_What you should do_
Count lines with "gender" below; give only the number.
:: Dataset
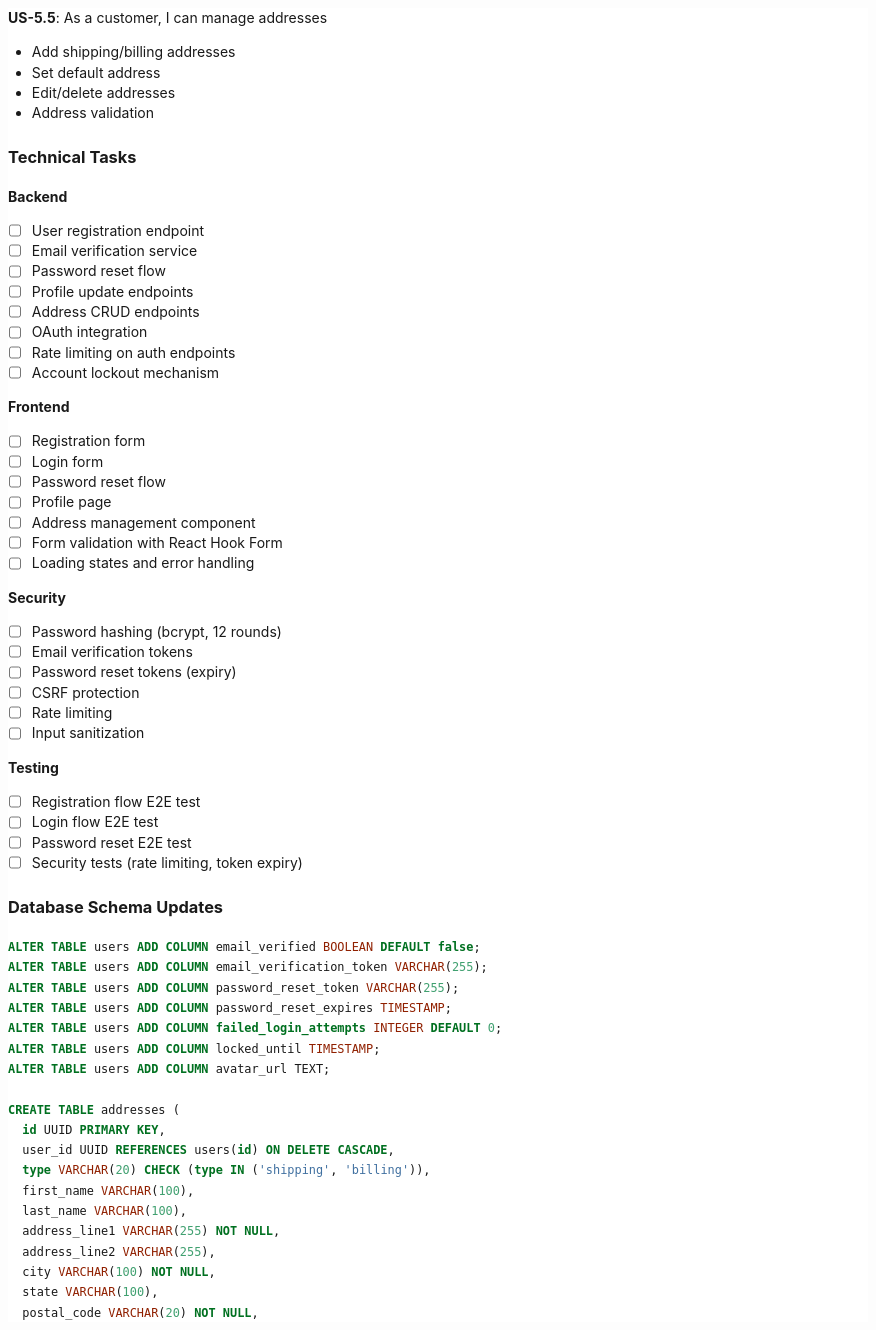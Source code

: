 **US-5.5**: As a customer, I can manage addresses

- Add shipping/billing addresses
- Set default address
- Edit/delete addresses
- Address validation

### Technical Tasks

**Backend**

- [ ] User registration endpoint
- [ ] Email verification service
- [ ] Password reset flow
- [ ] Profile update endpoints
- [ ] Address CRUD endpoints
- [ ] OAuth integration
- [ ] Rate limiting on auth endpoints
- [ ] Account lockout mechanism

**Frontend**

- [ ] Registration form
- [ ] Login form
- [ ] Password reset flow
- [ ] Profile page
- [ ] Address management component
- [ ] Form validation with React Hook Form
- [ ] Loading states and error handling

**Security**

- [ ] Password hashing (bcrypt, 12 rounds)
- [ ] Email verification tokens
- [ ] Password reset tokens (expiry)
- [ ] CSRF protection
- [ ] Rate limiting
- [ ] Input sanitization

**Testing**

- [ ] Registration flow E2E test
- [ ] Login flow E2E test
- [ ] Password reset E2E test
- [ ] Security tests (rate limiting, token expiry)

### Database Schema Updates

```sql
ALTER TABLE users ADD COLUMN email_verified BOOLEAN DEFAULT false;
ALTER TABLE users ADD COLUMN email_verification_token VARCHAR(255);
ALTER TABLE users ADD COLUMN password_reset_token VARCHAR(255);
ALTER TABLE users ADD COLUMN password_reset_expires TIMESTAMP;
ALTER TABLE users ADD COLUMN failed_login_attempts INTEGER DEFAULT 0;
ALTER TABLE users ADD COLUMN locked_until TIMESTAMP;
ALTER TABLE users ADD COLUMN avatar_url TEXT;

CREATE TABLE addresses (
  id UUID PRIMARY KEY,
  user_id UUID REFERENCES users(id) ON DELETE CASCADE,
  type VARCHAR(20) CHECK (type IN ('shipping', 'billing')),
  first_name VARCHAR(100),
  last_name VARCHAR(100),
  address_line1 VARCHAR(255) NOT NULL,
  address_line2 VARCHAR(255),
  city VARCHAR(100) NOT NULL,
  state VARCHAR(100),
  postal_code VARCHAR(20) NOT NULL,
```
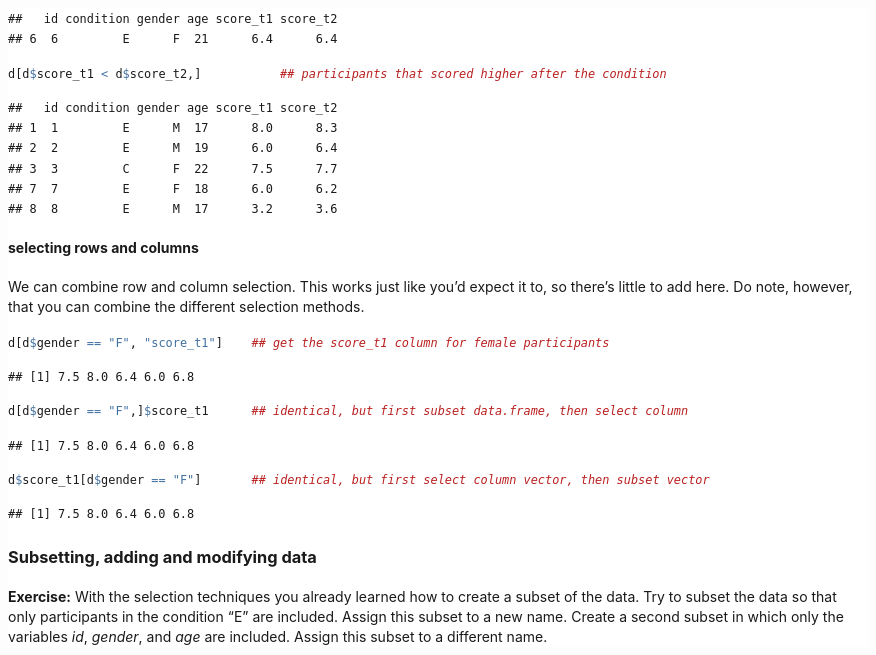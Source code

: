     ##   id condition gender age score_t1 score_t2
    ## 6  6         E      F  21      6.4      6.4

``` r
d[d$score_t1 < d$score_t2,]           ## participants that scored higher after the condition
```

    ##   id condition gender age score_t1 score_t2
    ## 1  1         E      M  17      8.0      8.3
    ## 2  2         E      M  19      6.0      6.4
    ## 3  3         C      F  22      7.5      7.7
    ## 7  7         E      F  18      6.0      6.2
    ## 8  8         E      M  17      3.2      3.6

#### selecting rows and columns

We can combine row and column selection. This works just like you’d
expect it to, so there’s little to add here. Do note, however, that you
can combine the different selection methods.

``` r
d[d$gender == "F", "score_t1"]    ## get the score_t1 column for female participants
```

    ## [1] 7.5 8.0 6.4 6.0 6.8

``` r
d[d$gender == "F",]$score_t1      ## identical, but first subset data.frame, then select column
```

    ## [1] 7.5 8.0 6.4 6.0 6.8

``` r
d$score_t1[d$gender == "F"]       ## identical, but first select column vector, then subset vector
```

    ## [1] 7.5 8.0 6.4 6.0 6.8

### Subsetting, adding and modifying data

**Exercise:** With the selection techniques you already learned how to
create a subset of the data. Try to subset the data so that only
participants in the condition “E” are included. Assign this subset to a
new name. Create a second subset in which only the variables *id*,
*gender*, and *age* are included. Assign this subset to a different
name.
::::
_Answer space_
6